Yesterday's action outside the U.S. Embassy. The embassy faces the South Korean government building - a symbol of who is really in charge.
A photo from one of the monthly vigils outside the U.S. embassy in Seoul
We spent the day inside Seoul yesterday attending a couple different events. First we went to a 10th anniversary remembrance ceremony of the June 15 Declaration that was signed between the governments of South and North Korea that began to open up contacts between the people and family members. But in the last two years the right-wing government in South Korea of President Lee has begun to destroy those steps toward progress and he has resumed hostility toward the North.
Leading politicians from a couple different opposition political parties spoke at the event and after it was finished the former minister of unification came up to our delegation (which had been recognized during the ceremony) and introduced himself.
Following that event our delegation that includes Michael Lujan Bevacqua (Guam) and Shinako Oyakawa (Okinawa) went to a protest in front of the U.S. embassy that is held each month by Global Network affiliate group called SPARK (Solidarity for Peace & Reunification in Korea). SPARK began holding these regular protests at the embassy in 1999 and for a few years were met with arrests and beatings by their government. But persistance paid off and they are now left alone although the police were noticeably present.
At this protest, attended by about 100 people, they had reports on key issues including the recent sinking of the South Korea Naval vessel and reports from the U.N.'s recent NPT Review Conference. Peace groups and the public in South Korea remain convinced that North Korea had nothing to do with the sinking of the Navy ship which happened at the time of joint U.S.-South Korean war games aimed at North Korea.

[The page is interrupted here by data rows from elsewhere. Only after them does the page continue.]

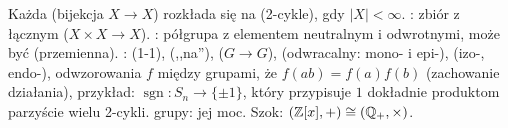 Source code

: Każda   (bijekcja $X \to X$) rozkłada się na  (2-cykle), gdy $|X| < \infty$.
: zbiór z łącznym  ($X \times X \to X$).
: półgrupa z elementem neutralnym i odwrotnymi, może być  (przemienna).
:  (1-1),  (,,na''),  ($G \to G$),  (odwracalny: mono- i epi-),  (izo-, endo-), odwzorowania $f$ między grupami, że $f(ab) = f(a)f(b)$ (zachowanie działania), przykład: $\operatorname{sgn} \colon S_n \to \{\pm 1\}$, który przypisuje $1$ dokładnie produktom parzyście wielu 2-cykli.
 grupy: jej moc. 
Szok: $(\mathbb{Z}[x], +) \cong (\mathbb{Q}_+, \times)$.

After a wonderful lunch of grilled fish we were taken on a driving tour of the vast U.S. Yongsan Army Post that sits in the center of busy Seoul. The Army base is on both sides of hectic downtown streets and its stone walls with circular razor wire at the top is a visible reminder that this unwanted intrusion not only takes precious land but also makes the city a military target.
The South Korean Ministry of National Defense sits inside the Army base which well illustrates the fact that South Korea always has been a military colony of the United States. After WW II ended, and the Japanese colonizers were removed from power in South Korea, the U.S. put the Koreans who had been collaboraters with fascist Japan into positions of power.
The South Korean Ministry of National Defense sits inside the Army base which well illustrates the fact that South Korea always has been a military colony of the United States. After WW II ended, and the Japanese colonizers were removed from power in South Korea, the U.S. put the Koreans who had been collaboraters with fascist Japan into positions of power.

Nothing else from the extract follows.